Task requirements: Search term "accept": copy each line of the data containing it.

[Saved entries]
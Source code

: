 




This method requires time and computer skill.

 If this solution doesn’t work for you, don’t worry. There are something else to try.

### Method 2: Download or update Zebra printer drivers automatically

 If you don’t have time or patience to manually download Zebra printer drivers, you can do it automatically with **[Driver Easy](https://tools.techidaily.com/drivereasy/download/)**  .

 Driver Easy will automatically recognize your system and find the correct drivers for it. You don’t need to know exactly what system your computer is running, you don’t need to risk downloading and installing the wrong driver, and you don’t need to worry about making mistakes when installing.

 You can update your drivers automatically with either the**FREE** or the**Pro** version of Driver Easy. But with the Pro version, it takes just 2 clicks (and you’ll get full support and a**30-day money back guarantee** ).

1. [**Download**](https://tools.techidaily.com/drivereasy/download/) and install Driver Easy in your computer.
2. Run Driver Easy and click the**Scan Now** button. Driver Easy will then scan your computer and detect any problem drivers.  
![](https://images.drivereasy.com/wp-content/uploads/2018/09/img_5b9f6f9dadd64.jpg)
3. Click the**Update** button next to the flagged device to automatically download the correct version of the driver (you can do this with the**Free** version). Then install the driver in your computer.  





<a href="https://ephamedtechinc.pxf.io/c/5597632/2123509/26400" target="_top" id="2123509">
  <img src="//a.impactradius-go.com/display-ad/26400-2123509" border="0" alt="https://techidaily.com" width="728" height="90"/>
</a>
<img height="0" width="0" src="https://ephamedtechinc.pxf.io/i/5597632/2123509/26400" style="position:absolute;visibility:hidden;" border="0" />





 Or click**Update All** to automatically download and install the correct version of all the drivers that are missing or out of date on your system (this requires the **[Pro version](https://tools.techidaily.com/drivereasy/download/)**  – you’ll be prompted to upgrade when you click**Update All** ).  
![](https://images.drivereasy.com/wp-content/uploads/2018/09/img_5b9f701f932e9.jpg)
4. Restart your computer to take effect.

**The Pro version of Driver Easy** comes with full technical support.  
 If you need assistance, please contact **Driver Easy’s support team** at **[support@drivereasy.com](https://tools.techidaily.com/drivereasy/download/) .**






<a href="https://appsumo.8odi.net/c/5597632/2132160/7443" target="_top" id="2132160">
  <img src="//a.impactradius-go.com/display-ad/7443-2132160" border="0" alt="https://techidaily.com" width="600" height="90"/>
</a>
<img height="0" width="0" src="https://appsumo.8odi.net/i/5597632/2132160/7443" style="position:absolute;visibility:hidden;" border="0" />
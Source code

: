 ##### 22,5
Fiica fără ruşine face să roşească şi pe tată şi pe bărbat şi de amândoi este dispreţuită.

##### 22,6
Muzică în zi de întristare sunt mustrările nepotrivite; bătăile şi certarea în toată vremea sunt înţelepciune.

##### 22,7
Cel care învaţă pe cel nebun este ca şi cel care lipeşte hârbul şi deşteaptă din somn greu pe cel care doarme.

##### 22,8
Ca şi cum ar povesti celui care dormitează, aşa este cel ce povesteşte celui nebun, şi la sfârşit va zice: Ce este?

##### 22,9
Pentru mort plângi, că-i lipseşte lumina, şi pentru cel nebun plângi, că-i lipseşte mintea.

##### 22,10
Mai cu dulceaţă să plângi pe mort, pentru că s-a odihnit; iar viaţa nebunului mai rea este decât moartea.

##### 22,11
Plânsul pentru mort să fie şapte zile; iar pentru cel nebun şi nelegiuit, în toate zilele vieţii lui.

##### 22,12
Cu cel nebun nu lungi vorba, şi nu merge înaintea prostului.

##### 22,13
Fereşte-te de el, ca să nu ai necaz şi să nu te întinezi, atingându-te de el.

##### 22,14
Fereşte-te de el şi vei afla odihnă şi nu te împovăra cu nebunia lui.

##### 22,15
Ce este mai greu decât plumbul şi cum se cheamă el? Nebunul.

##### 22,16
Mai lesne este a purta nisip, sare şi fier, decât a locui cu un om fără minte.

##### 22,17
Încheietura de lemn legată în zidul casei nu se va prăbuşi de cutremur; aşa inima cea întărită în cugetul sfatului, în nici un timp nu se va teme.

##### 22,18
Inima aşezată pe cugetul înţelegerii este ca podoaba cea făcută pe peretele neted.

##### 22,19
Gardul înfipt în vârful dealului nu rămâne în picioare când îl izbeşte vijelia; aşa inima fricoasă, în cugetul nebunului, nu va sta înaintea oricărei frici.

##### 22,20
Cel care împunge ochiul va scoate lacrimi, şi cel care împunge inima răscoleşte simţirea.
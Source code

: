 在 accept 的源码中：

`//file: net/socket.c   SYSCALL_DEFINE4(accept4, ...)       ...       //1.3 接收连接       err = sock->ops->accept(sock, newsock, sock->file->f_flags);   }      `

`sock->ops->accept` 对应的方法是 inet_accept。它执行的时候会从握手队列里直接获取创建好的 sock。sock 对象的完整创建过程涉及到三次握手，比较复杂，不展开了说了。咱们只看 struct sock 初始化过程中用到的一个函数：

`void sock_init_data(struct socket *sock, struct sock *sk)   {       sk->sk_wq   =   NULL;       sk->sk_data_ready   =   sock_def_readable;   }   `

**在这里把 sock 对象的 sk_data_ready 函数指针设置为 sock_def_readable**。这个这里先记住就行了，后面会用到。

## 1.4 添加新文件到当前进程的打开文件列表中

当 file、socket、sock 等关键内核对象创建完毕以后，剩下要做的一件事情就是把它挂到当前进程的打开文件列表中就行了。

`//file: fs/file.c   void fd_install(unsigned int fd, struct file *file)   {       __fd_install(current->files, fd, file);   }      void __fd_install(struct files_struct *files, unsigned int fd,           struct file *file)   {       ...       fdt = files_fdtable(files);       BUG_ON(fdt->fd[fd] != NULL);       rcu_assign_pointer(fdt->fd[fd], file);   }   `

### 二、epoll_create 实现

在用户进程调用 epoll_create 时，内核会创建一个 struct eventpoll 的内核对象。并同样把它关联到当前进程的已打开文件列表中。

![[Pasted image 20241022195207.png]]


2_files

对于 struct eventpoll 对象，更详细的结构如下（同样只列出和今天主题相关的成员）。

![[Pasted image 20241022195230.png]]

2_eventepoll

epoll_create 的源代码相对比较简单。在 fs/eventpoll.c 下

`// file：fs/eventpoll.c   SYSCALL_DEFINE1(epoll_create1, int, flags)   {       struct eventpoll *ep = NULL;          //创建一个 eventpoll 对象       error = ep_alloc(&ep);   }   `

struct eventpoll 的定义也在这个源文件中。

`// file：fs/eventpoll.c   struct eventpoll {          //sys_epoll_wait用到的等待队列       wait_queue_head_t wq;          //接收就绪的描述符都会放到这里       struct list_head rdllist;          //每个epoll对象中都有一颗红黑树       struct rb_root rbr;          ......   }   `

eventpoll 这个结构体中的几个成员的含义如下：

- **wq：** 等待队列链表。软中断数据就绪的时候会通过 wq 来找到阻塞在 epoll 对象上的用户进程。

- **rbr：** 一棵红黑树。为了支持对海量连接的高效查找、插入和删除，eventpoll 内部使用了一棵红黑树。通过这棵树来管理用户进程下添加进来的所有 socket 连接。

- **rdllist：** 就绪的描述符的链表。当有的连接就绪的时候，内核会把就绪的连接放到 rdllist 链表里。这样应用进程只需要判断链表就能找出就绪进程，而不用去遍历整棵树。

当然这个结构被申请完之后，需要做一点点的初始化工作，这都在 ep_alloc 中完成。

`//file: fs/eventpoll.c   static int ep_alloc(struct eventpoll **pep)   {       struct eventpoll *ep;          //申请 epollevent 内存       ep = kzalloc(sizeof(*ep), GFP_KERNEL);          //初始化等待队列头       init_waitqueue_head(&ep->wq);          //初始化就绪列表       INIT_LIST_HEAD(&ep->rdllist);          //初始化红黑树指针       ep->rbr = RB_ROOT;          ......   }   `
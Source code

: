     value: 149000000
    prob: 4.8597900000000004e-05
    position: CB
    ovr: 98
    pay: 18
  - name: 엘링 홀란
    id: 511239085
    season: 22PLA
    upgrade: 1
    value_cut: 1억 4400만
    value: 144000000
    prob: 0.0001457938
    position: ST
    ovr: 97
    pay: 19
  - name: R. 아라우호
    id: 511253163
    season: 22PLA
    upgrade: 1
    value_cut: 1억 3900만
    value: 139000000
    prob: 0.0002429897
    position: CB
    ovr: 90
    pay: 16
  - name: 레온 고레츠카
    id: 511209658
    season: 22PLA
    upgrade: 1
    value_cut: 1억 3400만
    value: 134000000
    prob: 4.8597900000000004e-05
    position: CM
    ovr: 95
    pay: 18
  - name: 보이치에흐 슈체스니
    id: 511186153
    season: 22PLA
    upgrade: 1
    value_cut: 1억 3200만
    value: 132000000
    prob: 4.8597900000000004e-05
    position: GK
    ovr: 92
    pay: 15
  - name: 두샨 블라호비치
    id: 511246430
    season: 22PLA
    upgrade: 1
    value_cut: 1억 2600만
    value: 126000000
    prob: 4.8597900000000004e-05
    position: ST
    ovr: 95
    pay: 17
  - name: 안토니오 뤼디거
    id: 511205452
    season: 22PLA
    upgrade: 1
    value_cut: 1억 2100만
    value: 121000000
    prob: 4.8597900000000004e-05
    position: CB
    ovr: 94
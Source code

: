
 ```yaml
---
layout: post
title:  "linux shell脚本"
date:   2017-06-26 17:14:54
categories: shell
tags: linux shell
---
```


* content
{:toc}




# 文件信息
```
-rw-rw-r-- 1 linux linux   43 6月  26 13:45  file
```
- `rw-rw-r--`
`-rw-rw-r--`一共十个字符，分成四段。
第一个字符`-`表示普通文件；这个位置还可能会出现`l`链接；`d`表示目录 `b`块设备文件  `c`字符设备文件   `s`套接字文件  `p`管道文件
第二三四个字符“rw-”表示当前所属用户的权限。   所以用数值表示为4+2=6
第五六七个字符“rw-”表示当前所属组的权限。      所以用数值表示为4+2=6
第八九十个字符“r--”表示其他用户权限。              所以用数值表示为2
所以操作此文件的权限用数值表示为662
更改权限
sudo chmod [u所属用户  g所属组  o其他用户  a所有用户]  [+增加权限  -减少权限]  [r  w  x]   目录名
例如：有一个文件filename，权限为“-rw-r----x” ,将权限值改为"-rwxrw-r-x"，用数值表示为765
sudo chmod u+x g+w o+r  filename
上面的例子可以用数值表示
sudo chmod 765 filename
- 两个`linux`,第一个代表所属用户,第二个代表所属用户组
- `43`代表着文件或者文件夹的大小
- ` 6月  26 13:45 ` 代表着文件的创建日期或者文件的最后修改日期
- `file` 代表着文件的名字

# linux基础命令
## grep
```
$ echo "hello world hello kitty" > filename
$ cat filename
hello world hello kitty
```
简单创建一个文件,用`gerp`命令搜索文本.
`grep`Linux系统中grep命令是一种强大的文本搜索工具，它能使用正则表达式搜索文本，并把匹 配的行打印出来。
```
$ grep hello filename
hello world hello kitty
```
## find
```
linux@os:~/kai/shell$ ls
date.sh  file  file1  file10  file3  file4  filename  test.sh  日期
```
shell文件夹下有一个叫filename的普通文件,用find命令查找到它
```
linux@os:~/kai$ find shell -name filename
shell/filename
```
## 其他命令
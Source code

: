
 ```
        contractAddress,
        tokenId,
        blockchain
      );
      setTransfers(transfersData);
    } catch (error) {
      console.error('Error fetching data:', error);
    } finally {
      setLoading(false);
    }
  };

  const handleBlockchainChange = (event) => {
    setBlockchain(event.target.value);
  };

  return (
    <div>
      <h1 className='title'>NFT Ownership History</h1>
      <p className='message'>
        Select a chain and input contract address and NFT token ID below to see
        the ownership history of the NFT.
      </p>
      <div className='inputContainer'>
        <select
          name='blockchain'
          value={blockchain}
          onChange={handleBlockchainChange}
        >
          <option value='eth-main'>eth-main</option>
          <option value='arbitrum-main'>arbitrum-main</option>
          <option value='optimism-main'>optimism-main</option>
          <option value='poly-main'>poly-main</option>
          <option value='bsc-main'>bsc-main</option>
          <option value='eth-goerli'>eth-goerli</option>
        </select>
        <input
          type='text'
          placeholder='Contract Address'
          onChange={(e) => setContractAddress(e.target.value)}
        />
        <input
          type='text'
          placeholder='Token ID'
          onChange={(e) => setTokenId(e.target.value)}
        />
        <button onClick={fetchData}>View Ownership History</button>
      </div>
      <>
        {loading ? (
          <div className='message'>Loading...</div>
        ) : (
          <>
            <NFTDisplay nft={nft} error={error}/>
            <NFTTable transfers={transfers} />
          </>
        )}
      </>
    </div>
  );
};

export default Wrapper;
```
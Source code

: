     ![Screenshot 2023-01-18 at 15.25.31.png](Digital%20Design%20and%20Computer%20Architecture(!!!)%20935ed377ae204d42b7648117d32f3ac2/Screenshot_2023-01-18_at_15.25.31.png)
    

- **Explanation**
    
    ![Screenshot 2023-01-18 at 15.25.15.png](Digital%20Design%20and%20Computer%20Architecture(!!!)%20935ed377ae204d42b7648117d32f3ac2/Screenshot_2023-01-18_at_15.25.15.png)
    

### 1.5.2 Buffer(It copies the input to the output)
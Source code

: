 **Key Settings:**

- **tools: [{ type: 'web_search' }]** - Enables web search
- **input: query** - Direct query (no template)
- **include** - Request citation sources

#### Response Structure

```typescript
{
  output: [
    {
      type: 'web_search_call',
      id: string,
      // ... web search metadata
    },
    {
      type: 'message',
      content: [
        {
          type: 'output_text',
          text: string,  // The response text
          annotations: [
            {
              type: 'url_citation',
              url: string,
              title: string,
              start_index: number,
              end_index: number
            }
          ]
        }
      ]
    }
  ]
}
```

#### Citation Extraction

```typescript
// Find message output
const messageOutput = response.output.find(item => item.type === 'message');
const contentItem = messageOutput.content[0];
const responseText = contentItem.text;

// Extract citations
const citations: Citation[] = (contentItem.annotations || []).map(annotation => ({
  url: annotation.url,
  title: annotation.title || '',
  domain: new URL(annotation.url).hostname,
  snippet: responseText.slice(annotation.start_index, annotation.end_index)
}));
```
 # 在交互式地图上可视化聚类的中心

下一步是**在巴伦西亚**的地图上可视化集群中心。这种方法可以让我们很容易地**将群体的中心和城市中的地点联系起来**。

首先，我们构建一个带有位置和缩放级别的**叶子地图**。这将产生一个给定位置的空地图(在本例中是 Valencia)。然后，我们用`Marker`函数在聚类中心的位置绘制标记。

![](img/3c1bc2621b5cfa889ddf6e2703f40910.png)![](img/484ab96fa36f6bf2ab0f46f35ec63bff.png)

Output for this exercise:
: 在 accept 的源码中：
`//file: net/socket.c   SYSCALL_DEFINE4(accept4, ...)       ...       //1.3 接收连接       err = sock->ops->accept(sock, newsock, sock->file->f_flags);   }      `
`sock->ops->accept` 对应的方法是 inet_accept。它执行的时候会从握手队列里直接获取创建好的 sock。sock 对象的完整创建过程涉及到三次握手，比较复杂，不展开了说了。咱们只看 struct sock 初始化过程中用到的一个函数：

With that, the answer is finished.